▸ **BRIEF**: Below are lines of data, and only some are wanted. Please repeat exactly those from the line that has "## Challenges Faced" through the line that has "This challenge was".

Stored entries:
"""

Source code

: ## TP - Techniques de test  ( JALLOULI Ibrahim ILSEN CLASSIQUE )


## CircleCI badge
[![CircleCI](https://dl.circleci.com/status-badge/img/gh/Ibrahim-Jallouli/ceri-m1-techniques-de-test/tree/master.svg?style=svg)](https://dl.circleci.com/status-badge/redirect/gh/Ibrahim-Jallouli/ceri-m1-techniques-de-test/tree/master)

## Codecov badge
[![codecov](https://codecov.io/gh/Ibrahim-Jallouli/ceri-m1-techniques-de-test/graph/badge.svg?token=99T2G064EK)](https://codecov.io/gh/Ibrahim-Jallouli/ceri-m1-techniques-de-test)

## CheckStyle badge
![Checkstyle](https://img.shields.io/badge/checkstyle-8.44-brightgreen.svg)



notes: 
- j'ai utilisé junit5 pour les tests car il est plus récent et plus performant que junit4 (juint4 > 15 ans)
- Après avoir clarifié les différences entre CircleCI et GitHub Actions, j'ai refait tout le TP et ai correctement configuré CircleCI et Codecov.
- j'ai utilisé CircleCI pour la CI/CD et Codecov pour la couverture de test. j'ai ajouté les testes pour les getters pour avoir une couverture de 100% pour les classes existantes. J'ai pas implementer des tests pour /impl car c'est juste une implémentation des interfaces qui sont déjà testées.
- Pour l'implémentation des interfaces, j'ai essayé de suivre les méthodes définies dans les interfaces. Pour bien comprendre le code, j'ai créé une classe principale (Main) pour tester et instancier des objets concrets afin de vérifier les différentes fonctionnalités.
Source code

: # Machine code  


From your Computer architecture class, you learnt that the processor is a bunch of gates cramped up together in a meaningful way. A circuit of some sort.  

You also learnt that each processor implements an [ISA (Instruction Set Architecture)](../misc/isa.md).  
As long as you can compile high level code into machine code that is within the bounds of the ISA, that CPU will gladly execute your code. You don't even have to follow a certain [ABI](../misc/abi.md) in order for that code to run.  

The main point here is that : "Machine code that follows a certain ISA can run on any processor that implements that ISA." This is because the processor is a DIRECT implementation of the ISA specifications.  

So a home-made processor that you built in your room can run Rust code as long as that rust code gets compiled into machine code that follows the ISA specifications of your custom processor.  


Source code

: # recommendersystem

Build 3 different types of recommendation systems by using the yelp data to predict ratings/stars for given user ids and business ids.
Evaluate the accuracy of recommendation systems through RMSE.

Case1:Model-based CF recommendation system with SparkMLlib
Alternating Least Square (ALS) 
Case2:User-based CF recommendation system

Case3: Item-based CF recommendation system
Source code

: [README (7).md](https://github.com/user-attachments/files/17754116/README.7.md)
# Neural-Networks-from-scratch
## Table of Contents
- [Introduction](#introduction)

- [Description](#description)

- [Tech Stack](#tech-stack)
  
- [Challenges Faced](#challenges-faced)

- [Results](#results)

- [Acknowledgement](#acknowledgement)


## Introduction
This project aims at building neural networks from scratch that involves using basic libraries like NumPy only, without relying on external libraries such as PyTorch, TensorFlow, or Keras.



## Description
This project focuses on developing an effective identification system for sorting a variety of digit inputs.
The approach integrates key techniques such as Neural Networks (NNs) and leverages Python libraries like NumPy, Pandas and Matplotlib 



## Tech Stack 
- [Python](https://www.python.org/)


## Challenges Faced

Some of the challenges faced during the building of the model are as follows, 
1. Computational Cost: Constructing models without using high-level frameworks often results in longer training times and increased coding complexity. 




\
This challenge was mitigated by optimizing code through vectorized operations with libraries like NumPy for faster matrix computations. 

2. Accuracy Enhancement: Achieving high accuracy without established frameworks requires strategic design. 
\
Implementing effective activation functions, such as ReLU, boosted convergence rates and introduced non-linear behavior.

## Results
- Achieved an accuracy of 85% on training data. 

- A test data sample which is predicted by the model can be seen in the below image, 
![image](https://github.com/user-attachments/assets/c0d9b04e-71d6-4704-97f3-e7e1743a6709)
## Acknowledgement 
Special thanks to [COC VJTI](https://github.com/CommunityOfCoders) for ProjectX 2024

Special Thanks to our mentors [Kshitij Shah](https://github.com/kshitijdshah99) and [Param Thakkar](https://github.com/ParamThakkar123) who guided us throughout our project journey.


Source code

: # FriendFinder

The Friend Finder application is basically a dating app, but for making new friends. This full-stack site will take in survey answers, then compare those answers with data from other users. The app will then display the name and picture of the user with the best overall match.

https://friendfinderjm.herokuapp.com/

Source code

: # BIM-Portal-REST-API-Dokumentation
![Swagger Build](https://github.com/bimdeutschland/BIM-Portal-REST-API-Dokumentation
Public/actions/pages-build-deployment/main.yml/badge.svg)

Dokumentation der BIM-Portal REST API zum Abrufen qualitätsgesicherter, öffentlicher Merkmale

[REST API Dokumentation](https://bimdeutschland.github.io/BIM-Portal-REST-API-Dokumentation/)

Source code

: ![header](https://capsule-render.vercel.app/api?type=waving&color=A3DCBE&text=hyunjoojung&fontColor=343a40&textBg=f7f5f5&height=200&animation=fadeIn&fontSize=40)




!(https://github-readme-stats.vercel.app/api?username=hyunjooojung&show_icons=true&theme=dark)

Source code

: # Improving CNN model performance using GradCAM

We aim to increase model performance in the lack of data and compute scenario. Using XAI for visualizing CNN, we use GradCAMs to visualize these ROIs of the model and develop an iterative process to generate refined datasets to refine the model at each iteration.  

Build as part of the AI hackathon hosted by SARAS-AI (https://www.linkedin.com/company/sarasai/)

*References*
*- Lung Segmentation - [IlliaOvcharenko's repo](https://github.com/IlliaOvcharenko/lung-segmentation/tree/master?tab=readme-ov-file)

"""

▸ **OUTPUT**:
## Challenges Faced

Some of the challenges faced during the building of the model are as follows, 
1. Computational Cost: Constructing models without using high-level frameworks often results in longer training times and increased coding complexity. 




\
This challenge was mitigated by optimizing code through vectorized operations with libraries like NumPy for faster matrix computations. 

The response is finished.